__DATA FOR THIS EXERCISE__
————

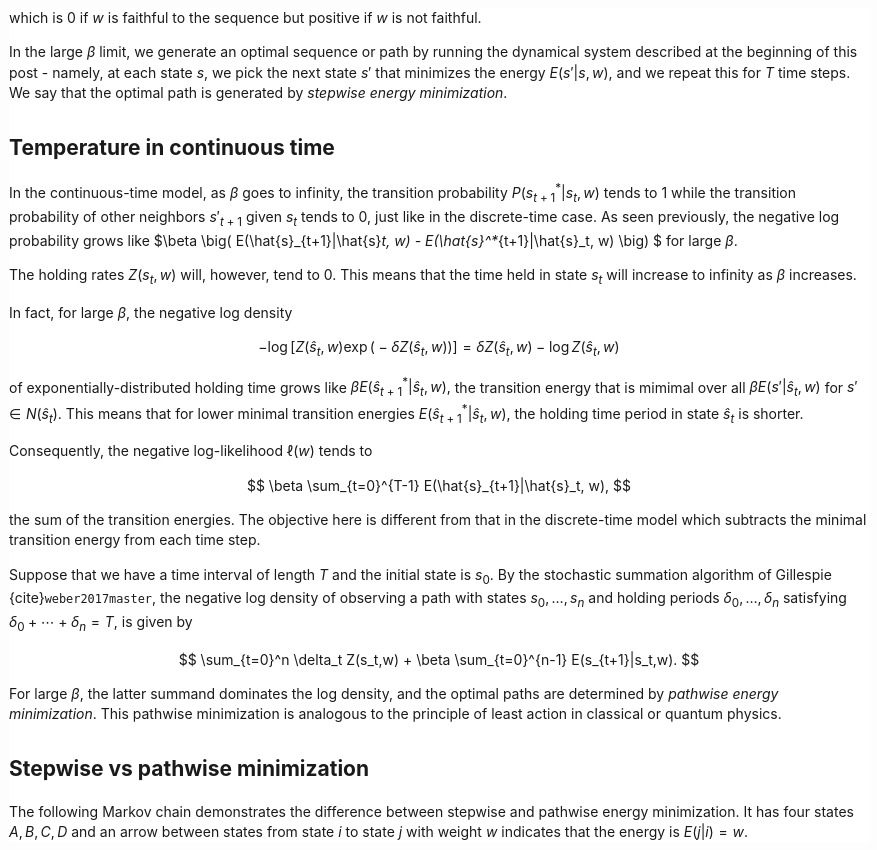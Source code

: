 which is $0$ if $w$ is faithful to the sequence but positive if $w$ is not faithful.

In the large $\beta$ limit, we generate an optimal sequence or path by running the dynamical system described at the beginning of this post - namely, at each state $s$, we pick the next state $s'$ that minimizes the energy $E(s'|s,w),$ and we repeat this for $T$ time steps. We say that the optimal path is generated by *stepwise energy minimization*.

## Temperature in continuous time

In the continuous-time model, as $\beta$ goes to infinity, the transition probability $P(s^*_{t+1}|s_t, w)$ tends to $1$ while the transition probability of other neighbors $s'_{t+1}$ given $s_t$ tends to $0,$ just like in the discrete-time case. As seen previously, the negative log probability grows like $\beta \big( E(\hat{s}_{t+1}|\hat{s}_t, w) - E(\hat{s}^*_{t+1}|\hat{s}_t, w) \big) $ for large $\beta.$

The holding rates $Z(s_t, w)$ will, however, tend to $0.$ This means that the time held in state $s_t$ will increase to infinity as $\beta$ increases. 

In fact, for large $\beta,$ the negative log density 

$$
-\log \left[ Z(\hat{s}_{t},w) \exp \big(-\delta Z(\hat{s}_t,w) \big) \right] = \delta Z(\hat{s}_t,w) -\log Z(\hat{s}_{t},w) 
$$

of exponentially-distributed holding time grows like $\beta E(\hat{s}^*_{t+1}|\hat{s}_t, w),$ the transition energy that is mimimal over all $\beta E(s'|\hat{s}_t, w)$ for $s' \in N(\hat{s}_t).$ This means that for lower minimal transition energies $E(\hat{s}^*_{t+1}|\hat{s}_t, w),$ the holding time period in state $\hat{s}_t$ is shorter.

Consequently, the negative log-likelihood $\ell(w)$ tends to

$$
\beta \sum_{t=0}^{T-1} E(\hat{s}_{t+1}|\hat{s}_t, w),
$$ 

the sum of the transition energies. The objective here is different from that in the discrete-time model which 
subtracts the minimal transition energy from each time step.

Suppose that we have a time interval of length $T$ and the initial state is $s_0$. By the stochastic summation algorithm of Gillespie {cite}`weber2017master`, the negative log density of observing a path with states $s_0, \ldots, s_n$ and holding periods $\delta_0, \ldots, \delta_n$ satisfying $\delta_0 + \cdots +\delta_n = T,$ is given by

$$
\sum_{t=0}^n \delta_t Z(s_t,w) + \beta \sum_{t=0}^{n-1} E(s_{t+1}|s_t,w).
$$

For large $\beta$, the latter summand dominates the log density, and the optimal paths are determined by *pathwise energy minimization*. This pathwise minimization is analogous to the principle of least action in classical or quantum physics.

## Stepwise vs pathwise minimization

The following Markov chain demonstrates the difference between stepwise and pathwise energy minimization. It has four states $A,B,C,D$ and an arrow between states from state $i$ to state $j$ with weight $w$ indicates that the energy is $E(j|i) = w$.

————

__YOUR INSTRUCTIONS__
Which lines of the records above contain the word "model"? Report each one.

__EXPECTED ANSWER__
In the continuous-time model, as $\beta$ goes to infinity, the transition probability $P(s^*_{t+1}|s_t, w)$ tends to $1$ while the transition probability of other neighbors $s'_{t+1}$ given $s_t$ tends to $0,$ just like in the discrete-time case. As seen previously, the negative log probability grows like $\beta \big( E(\hat{s}_{t+1}|\hat{s}_t, w) - E(\hat{s}^*_{t+1}|\hat{s}_t, w) \big) $ for large $\beta.$
the sum of the transition energies. The objective here is different from that in the discrete-time model which 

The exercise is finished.